= Beginning of Section =

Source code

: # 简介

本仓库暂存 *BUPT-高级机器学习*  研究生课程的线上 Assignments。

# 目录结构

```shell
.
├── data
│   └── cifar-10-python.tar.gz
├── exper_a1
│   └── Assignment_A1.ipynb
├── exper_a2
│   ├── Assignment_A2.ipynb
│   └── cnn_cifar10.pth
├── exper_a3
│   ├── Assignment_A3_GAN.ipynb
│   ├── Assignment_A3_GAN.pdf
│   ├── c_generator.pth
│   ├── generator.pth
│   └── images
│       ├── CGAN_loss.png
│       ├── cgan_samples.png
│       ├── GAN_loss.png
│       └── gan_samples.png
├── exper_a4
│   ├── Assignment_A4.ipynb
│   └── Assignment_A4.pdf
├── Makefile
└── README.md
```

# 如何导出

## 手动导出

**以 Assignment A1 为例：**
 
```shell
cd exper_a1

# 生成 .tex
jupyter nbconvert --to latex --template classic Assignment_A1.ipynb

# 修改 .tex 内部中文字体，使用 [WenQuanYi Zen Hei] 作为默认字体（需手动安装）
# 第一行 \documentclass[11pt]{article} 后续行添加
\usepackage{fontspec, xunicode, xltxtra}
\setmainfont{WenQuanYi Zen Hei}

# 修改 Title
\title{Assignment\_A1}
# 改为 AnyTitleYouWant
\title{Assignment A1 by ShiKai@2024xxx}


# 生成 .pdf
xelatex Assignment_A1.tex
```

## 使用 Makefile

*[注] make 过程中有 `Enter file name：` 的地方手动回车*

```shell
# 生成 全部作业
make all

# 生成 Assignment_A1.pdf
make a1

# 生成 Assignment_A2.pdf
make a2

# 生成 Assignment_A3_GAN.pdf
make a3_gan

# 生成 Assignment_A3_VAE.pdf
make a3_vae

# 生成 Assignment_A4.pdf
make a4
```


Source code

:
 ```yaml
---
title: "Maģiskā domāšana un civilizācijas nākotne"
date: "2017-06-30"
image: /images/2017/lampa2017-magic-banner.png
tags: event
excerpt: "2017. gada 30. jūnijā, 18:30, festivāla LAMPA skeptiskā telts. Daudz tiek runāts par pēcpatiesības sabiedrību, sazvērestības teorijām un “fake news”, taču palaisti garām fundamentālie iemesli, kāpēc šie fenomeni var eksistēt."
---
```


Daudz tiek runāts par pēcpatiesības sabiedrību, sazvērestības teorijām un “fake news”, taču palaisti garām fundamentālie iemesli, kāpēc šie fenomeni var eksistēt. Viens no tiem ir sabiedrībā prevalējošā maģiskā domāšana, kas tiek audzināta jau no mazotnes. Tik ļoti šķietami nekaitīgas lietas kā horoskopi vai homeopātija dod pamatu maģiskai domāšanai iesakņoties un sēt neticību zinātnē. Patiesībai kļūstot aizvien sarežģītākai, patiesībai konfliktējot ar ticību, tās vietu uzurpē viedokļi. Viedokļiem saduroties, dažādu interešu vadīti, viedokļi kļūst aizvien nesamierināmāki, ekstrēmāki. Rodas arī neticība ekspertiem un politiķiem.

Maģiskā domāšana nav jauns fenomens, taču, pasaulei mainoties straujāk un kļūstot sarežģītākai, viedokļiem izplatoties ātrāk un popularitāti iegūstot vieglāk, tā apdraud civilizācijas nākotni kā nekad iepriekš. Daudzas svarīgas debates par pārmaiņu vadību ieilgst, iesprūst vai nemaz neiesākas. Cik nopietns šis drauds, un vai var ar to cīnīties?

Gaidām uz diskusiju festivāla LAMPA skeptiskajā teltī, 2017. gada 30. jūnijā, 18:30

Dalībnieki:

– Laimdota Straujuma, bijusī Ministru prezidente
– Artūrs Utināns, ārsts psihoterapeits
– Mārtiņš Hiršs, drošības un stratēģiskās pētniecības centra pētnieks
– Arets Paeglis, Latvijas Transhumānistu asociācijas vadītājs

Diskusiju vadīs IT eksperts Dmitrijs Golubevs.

= End of Section =

● ASSIGNMENT
Looking at the entries above, copy out every line in which "images" occurs.

● ANSWER TO THIS EXERCISE
│   └── images
image: /images/2017/lampa2017-magic-banner.png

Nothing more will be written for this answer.